Being bought for a record fee opened Pogba up to an increased level of scrutiny that he had not experienced before. As he defied expectations, and allegations of a lack of professionalism from Sir Alex Ferguson, to become a first-teamer at Juventus he did so as a free transfer. The France international became indispensable at Juventus without the looming ghost of costly failure. At United, his consistency and influence was questioned. As the debate raged on how best to positionally accommodate his unorthodox selection of skills, pundits began to criticise the player in larger numbers. This is not to make the point that any player is beyond reproach, simply that the sustained and targeted criticism Pogba accrued from some quarters was excessive. There is a reason a whole meme centres around one pundit in particular blaming the midfielder for all the world’s ills.
Even more unacceptable was the way such criticism seemed to follow Pogba off the pitch. For decades, players like George Best, Paul Gascoigne and Diego Maradona were lionised for their off-field excesses. Best was the most naturally-gifted player ever to pull on the red shirt of Manchester United, but I’d wager you have heard more tales of his drinking than of his effortless slaloms past helpless defenders. Pogba indulges in no such vices, but his happy-go-lucky demeanour, dancing and social media posts have all been used as sticks to beat him with. To re-emphasise an earlier point, footballers are human beings. The argument that a few seconds of dancing on Instagram is to blame for United’s woes on the pitch, a complaint levelled at Jesse Lingard and others as well as Pogba, is flimsy at best.
This article is not trying to make the point that Paul Pogba is a saint beyond any fair criticism. His performances for United have fluctuated between titanic and tiresome. The form he showed in helping his country win the World Cup is only rarely glimpsed from a seat in the Stretford End. The 29-year-old and his agent have also relentlessly undermined United, lifting their skirt to any passing super-club in a series of interviews that are brazen in their advances. In the very same interview Pogba made his mental health revelation, he also spoke of a desire to move to Paris Saint-Germain. At a time where his current employers are battling for fourth spot, Pogba called United’s season “dead”. These comments are unhelpful and to many fans unforgivable, but they do not mean Pogba is undeserving of sympathy.

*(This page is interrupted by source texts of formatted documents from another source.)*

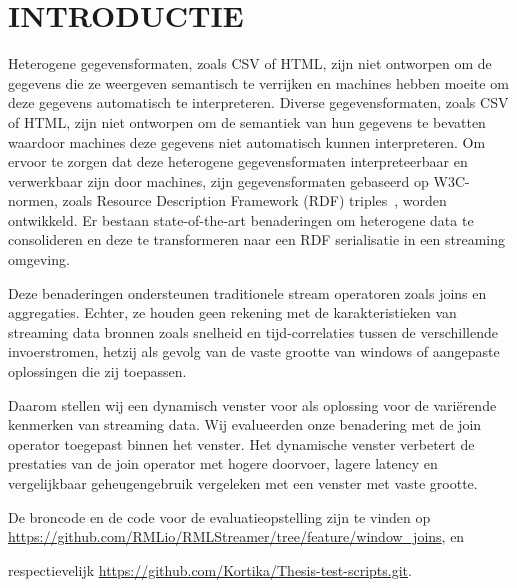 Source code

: \section{INTRODUCTIE}
\label{chap:intro}

Heterogene gegevensformaten, zoals CSV of HTML, zijn niet
ontworpen om de gegevens die ze weergeven semantisch te verrijken en 
machines hebben moeite om deze gegevens automatisch te interpreteren.
Diverse gegevensformaten, zoals CSV of HTML, zijn niet ontworpen om de semantiek van hun gegevens te bevatten
waardoor machines deze gegevens niet automatisch kunnen interpreteren. 
Om ervoor te zorgen dat deze heterogene gegevensformaten interpreteerbaar en 
verwerkbaar zijn door machines, zijn gegevensformaten gebaseerd op W3C-normen, zoals Resource Description 
Framework (RDF) triples~\cite{intro_rdf}, worden ontwikkeld. 
Er bestaan state-of-the-art benaderingen om heterogene data te consolideren
en deze te transformeren naar een RDF serialisatie in een streaming omgeving. 

Deze benaderingen ondersteunen traditionele stream operatoren zoals joins en aggregaties. 
Echter, ze houden geen rekening met
de karakteristieken van streaming data bronnen zoals snelheid en 
tijd-correlaties tussen de verschillende
invoerstromen, hetzij als gevolg van de 
vaste grootte van windows of aangepaste oplossingen die zij toepassen. 

Daarom stellen wij een dynamisch venster voor als oplossing voor de variërende kenmerken van streaming data. Wij evalueerden onze 
benadering met de join operator toegepast binnen het venster. 
Het dynamische venster verbetert de prestaties van de 
join operator met hogere doorvoer, lagere latency en 
vergelijkbaar geheugengebruik vergeleken met een venster met vaste grootte.

De broncode en de code voor de evaluatieopstelling zijn te vinden op
\url{https://github.com/RMLio/RMLStreamer/tree/feature/window_joins}, en 

respectievelijk \href{https://github.com/Kortika/Thesis-test-scripts.git}{https://github.com/Kortika/Thesis-test-scripts.git}.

Mental health is thankfully more of a talking point than ever, both in sport and in society. Still, there is a temptation from some quarters to see footballers as something artificial. To dehumanise them. Paul Pogba is not a comic book character, no matter how many items with his face on you can buy from the Manchester United Megastore. He’s a human being. Flawed? Yes. As are we all. But his mental health is important, and no amount of money, fame or footballing ability is justification enough to not take it seriously.